Pwikip is a Creole 1.0 Compliant** plus Creole Additions wikitext parser including a productive selection of pragmas and extensions to facilitate the efficient development, deployment and maintenance of a wikitext based HTML project.
The project is written in Linux shell script and requires GNU Bash as it contains a few bashisms: if [[ regex ]] where a case statement won't do and ${shellvar/substring/replacement} where inserting shellvars with sed and having to escape sed's special characters is cumbersome. A more portable grep could replace the former but it's not a built-in and it would unnacceptably impact performance so there's no reason not to use the latter.
I have not and am not intending to implement free-standing URLs being turned into links because the increased processing and resultant decrease in performance is not justified by isolating and effectively fixing URLs with missing enveloping brackets.

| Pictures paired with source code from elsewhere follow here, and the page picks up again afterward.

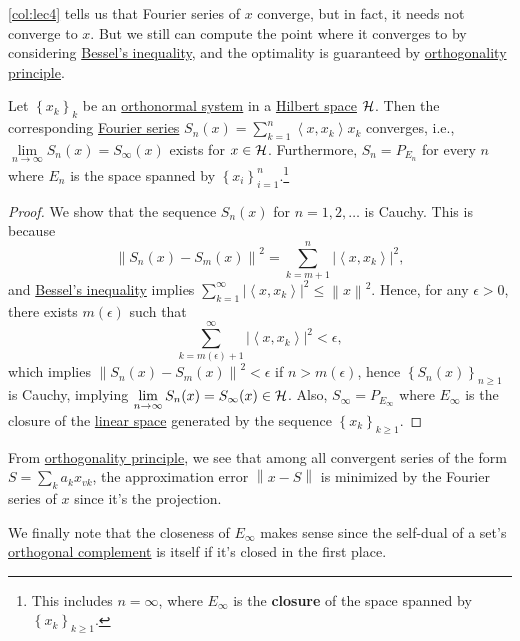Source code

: \autoref{col:lec4} tells us that Fourier series of \(x\) converge, but in fact, it needs not converge to \(x\). But we still can compute the point where it converges to by considering \hyperref[thm:Bessel-ineq]{Bessel's inequality}, and the optimality is guaranteed by \hyperref[thm:orthogonality-principle]{orthogonality principle}.

\begin{theorem}
	Let \(\left\{ x_{k}\right\}_{k} \) be an \hyperref[def:orthonormal-system]{orthonormal system} in a \hyperref[def:Hilbert-space]{Hilbert space} \(\mathcal{\MakeUppercase{h}} \). Then the corresponding \hyperref[def:Fourier-series]{Fourier series} \(S_n(x) = \sum_{k=1}^{n} \left\langle  x, x_{k} \right\rangle  x_{k}\) converges, i.e., \(\lim\limits_{n \to \infty} S_{n} (x) = S_{\infty }(x)\) exists for \(x\in \mathcal{\MakeUppercase{h}} \). Furthermore, \(S_n = P_{E_n}\) for every \(n\) where \(E_n\) is the space spanned by \(\left\{ x_i \right\} _{i=1}^n\).\footnote{This includes \(n=\infty\), where \(E_\infty \) is the \textbf{closure} of the space spanned by \(\left\{ x_k \right\}_{k\geq 1} \).}
\end{theorem}
\begin{proof}
	We show that the sequence \(S_n(x)\) for \(n = 1, 2, \ldots\) is Cauchy. This is because
	\[
		\left\lVert S_n(x) - S_m(x)\right\rVert ^{2} = \sum_{k=m+1}^{n} \left\vert \left\langle x, x_{k}\right\rangle  \right\vert ^{2},
	\]
	and \hyperref[thm:Bessel-ineq]{Bessel's inequality} implies \(\sum_{k=1}^{\infty} \left\vert \left\langle x, x_{k}  \right\rangle  \right\vert ^{2} \leq \left\lVert x\right\rVert ^{2} \). Hence, for any \(\epsilon > 0\), there exists \(m(\epsilon )\) such that
	\[
		\sum_{k=m(\epsilon )+1}^{\infty} \left\vert \left\langle x, x_{k}  \right\rangle  \right\vert ^{2} < \epsilon,
	\]
	which implies \(\left\lVert S_n(x) - S_m(x)\right\rVert ^{2} < \epsilon \) if \(n > m(\epsilon )\), hence \(\left\{ S_{n} (x) \right\}_{n\geq 1}\) is Cauchy, implying \(\lim\limits_{n \to \infty} S_n(x)= S_\infty (x)\in \mathcal{\MakeUppercase{h}} \). Also, \(S_\infty = P_{E_\infty }\) where \(E_\infty \) is the closure of the \hyperref[def:linear-vector-space]{linear space} generated by the sequence \(\left\{ x_{k} \right\}_{k \geq 1}\).
\end{proof}

\begin{remark}
	From \hyperref[thm:orthogonality-principle]{orthogonality principle}, we see that among all convergent series of the form \(S = \sum_{k} a_k x_{vk} \), the approximation error \(\left\lVert x - S\right\rVert \) is minimized by the Fourier series of \(x\) since it's the projection.
\end{remark}

We finally note that the closeness of \(E_\infty \) makes sense since the self-dual of a set's \hyperref[def:orthogonal-complement]{orthogonal complement} is itself if it's closed in the first place.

The latest version 0.2.9 manages to fully construct this entire page in 0m12.254s.
The wikitext source code of this page and of all the pages that constitute this website are listed here if you are interested to see how a pwikip project is constructed (you may have to set the page's character encoding to Unicode UTF-8 in your browser).
**//Bold italic text.//**
**//Bold italics to end-of-line.
Bold italics should **//be\\able//** to cross broken lines.
Bold italics should **//be
able//** to cross multiple lines.
**//Unacceptable but automatically corrected.**//
Sample output:
Bold italic text.
Bold italics to end-of-line.
Bold italics should be able to cross broken lines.
Bold italics should be able to cross multiple lines.
Unacceptable but automatically corrected.
Italic Bold
Sample input:
//**Italic bold text.**//
//**Italic bold to end-of-line.
Italic bold should //**be\\able**// to cross broken lines.
Italic bold should //**be
able**// to cross multiple lines.
//**Unacceptable but automatically corrected.//**
Sample output:
Italic bold text.
Italic bold to end-of-line.
Italic bold should be able to cross broken lines.
Italic bold should be able to cross multiple lines.
Unacceptable but automatically corrected.
Headings
Creole Compliant : the rules state that parsing within headings is optional but phrasing content is permitted within a heading so I support it.
The specification doesn't mention anything about the format of links created from the heading text so I've implemented the same format that the http://wikicreole.org/ website is using: invalid characters are removed, then the lowercase characters to the right of any whitespace are converted to uppercase before finally all whitespace is stripped.
This is a line of text which will be accompanied by the following line.
This is another line of text which will join the previous line in a paragraph.
This is yet another line of text which will become a paragraph on its own.
Sample output:
This is a line of text which will be accompanied by the following line. This is another line of text which will join the previous line in a paragraph.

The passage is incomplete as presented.